16 Kasım 2020
TİHV Cizre Referans Merkezi başvuru hekimimiz ve Şırnak Tabip Odası başkanı Dr. Serdar Küni’nin 19 Ekim 2016 tarihinde “örgüt üyesi olduğu iddia edilen kişileri tedavi ettiği ve örgüt üyesi olduğu” iddiasıyla tutuklanması ile başlayan süreç bugün yeni bir aşamaya geldi.
Türkiye ve yurt dışından tıp ve insan hakları örgütlerinden gözlemcilerin yakından izlediği bu dava sürecinde, önce Şırnak 2. Ağır Ceza Mahkemesi 24 Nisan 2017 tarihinde Dr. Serdar Küni’nin 4 yıl 2 ay hapis cezasıyla cezalandırılmasına ve tahliyesine hükmetmişti. Daha sonra ise bu karar, Gaziantep Bölge Adliye Mahkemesi tarafından bozulmuş ve 25 Nisan 2018 tarihinde dosya yerel mahkemece yeniden görülmeye başlanmıştı.
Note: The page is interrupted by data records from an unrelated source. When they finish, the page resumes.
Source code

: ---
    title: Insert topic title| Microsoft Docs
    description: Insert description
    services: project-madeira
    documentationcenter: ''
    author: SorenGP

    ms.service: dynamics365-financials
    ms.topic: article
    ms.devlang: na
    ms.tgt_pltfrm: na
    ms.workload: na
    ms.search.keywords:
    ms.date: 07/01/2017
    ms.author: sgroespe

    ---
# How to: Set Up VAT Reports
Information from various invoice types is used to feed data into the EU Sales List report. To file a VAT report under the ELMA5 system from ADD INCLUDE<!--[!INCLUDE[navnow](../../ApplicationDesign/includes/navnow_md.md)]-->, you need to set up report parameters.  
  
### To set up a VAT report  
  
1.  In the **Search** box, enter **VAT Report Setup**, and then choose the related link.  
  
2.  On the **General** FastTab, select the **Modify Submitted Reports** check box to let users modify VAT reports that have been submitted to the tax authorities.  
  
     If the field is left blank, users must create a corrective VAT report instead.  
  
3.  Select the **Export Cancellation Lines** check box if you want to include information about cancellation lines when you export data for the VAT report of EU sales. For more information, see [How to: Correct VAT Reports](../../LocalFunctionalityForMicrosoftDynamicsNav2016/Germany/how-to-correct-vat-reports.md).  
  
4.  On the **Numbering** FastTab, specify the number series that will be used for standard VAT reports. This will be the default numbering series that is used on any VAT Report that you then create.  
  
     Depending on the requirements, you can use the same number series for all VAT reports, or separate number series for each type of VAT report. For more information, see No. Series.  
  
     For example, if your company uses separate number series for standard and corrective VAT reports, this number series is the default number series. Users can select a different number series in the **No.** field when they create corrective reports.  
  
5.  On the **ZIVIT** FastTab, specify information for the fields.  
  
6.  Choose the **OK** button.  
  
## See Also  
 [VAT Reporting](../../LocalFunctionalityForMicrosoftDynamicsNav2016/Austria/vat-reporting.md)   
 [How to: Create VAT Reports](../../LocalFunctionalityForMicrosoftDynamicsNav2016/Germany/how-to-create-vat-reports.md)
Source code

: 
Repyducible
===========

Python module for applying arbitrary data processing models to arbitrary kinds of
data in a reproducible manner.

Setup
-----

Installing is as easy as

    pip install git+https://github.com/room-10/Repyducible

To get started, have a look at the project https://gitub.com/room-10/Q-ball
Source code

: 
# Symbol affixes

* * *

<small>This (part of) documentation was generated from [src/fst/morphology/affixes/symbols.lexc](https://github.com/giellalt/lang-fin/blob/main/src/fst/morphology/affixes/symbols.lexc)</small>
Davanın ilk duruşmasından itibaren iddiaların ne denli asılsız olduğu ve hiçbir somut delile dayanmadığı bir kez daha ortaya çıkmasına (iddiaların dayandırıldığı tanık ifadeleri suçlamalarla ilişkilendirilebilecek somut bir delil içermediği gibi, tanıkların kendileri de bu ifadelerin işkence altında alındığını ve beyanların kendilerine ait olmadığını belirtmesine) karşın Şırnak 2. Ağır Ceza Mahkemesi’nde görülen bugünkü duruşmada mahkeme, Dr. Serdar Küni’nin bu kez “örgüt üyeliği”nden hüküm tesis edilmekle birlikte kazanılmış hak gereği 4 yıl 2 ay hapis cezası ile cezalandırılmasına karar verdi.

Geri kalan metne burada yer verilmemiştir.